> [WORK TASK]
Unless a line falls after the one with "keyword_200000000000, etw_opcode_Stop, etw_task_RunOobeLdr|", retype it exactly from the records below; leave out all pictures.

┌─ MATERIAL FOR THE TASK

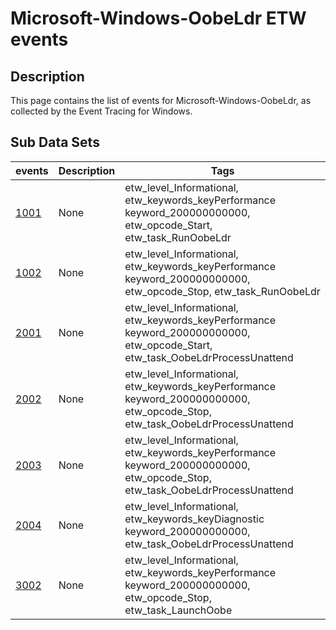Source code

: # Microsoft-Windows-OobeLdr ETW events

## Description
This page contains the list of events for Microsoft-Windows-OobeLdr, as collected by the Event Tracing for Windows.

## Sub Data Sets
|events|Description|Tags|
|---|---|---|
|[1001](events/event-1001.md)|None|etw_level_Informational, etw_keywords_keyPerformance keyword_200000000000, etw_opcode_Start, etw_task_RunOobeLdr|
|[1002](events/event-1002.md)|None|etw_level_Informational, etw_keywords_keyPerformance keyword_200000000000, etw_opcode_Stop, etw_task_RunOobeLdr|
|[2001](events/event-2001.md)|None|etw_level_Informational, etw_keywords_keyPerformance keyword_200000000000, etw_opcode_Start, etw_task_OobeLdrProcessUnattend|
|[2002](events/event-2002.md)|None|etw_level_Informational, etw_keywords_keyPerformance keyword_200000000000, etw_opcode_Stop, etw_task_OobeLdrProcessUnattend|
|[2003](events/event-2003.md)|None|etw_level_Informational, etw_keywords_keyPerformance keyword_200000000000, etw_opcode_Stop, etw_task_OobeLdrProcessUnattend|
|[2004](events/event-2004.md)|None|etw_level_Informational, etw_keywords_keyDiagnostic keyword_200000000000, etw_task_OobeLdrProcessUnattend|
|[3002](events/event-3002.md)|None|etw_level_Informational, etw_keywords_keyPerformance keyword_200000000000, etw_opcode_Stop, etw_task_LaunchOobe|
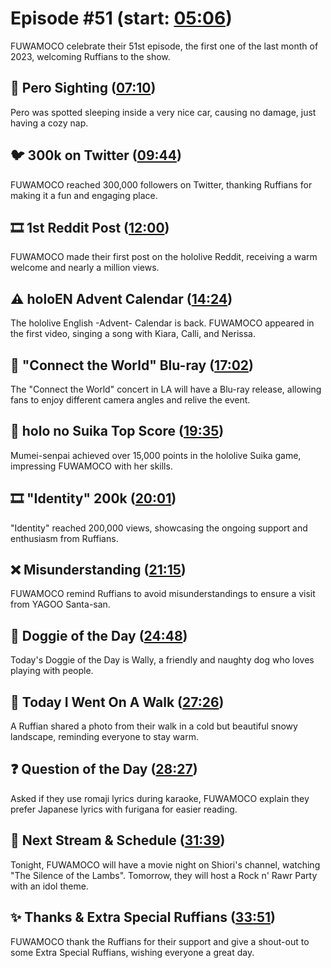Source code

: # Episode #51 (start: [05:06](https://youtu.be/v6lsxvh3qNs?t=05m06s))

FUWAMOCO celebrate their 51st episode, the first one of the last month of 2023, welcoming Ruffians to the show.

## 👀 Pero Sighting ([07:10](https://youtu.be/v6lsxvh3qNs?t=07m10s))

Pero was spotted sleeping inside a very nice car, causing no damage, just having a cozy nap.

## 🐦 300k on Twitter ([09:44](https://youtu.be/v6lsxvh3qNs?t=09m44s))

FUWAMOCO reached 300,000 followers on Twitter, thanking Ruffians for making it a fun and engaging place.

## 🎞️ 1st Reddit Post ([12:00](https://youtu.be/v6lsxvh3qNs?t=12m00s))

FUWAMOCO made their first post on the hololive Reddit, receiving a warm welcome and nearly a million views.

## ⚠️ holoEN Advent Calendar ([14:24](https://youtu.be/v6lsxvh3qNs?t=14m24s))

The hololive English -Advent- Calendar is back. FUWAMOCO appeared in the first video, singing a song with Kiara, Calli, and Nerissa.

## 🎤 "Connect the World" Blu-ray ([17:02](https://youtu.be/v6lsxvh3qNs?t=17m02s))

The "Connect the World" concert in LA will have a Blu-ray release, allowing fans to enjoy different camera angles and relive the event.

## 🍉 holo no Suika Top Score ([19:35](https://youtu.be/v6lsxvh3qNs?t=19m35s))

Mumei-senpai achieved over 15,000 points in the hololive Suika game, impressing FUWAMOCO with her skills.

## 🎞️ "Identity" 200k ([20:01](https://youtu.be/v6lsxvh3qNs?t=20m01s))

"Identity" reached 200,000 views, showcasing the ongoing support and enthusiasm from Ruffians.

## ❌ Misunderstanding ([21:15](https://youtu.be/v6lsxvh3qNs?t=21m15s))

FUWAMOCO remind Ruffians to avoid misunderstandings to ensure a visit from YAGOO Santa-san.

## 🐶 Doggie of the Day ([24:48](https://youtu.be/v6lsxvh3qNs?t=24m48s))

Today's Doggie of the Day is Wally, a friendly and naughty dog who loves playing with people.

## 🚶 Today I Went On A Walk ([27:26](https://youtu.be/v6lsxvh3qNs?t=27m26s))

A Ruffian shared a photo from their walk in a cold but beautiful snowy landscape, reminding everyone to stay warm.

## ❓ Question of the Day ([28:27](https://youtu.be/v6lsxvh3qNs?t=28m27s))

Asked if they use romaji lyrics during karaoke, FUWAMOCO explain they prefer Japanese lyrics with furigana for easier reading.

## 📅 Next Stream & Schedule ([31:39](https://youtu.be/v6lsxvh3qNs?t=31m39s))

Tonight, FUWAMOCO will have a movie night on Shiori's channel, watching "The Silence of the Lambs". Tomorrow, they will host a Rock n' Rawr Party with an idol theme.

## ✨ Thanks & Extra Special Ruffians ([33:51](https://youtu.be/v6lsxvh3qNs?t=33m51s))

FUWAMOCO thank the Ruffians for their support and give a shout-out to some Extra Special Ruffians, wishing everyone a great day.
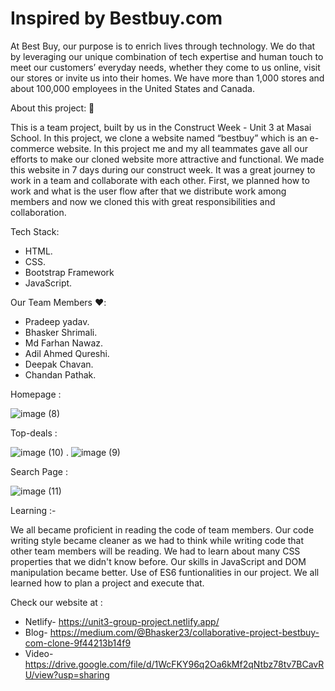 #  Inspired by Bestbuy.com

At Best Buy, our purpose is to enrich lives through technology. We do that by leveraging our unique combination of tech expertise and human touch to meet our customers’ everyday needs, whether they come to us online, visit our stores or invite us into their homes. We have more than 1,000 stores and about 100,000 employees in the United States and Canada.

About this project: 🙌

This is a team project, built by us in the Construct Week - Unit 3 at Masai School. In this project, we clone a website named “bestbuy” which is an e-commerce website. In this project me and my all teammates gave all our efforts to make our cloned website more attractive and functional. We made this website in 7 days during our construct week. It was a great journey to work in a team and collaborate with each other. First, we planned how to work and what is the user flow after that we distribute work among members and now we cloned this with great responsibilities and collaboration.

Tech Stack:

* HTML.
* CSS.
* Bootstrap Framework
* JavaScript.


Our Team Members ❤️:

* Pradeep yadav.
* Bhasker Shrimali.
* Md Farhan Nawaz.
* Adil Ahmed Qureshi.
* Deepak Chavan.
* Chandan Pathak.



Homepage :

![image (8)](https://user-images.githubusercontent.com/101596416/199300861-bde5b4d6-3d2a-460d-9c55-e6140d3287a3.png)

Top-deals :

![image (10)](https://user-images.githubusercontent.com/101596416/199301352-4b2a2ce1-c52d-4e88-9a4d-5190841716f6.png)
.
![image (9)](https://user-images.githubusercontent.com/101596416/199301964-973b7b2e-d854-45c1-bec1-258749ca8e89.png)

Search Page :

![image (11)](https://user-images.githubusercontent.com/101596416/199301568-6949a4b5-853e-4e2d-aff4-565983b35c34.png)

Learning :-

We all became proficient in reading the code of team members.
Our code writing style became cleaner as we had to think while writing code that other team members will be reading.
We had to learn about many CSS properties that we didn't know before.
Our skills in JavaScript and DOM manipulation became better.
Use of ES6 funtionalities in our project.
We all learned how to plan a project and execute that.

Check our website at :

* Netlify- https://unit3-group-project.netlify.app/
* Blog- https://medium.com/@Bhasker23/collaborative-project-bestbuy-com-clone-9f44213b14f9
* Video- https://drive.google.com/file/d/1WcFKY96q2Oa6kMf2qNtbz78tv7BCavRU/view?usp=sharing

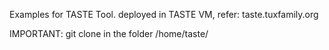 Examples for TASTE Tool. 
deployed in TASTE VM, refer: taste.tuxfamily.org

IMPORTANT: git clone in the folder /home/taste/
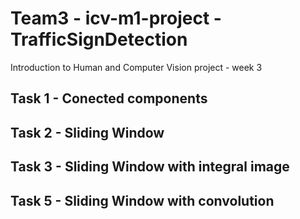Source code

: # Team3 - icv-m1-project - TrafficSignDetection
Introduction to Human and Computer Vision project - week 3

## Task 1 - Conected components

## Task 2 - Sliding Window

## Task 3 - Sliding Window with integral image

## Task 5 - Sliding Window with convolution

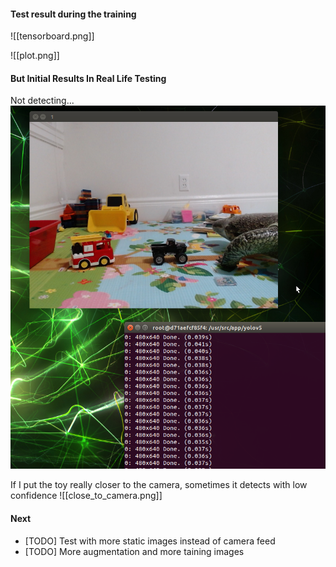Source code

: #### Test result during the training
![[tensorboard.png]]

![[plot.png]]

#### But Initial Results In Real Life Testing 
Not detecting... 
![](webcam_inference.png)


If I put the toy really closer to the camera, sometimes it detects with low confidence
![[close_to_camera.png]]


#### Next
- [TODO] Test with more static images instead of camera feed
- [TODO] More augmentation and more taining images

└─

> [RESPONSE BELOW]
Source code

: # Microsoft-Windows-OobeLdr ETW events

## Description
This page contains the list of events for Microsoft-Windows-OobeLdr, as collected by the Event Tracing for Windows.

## Sub Data Sets
|events|Description|Tags|
|---|---|---|
|[1001](events/event-1001.md)|None|etw_level_Informational, etw_keywords_keyPerformance keyword_200000000000, etw_opcode_Start, etw_task_RunOobeLdr|
|[1002](events/event-1002.md)|None|etw_level_Informational, etw_keywords_keyPerformance keyword_200000000000, etw_opcode_Stop, etw_task_RunOobeLdr|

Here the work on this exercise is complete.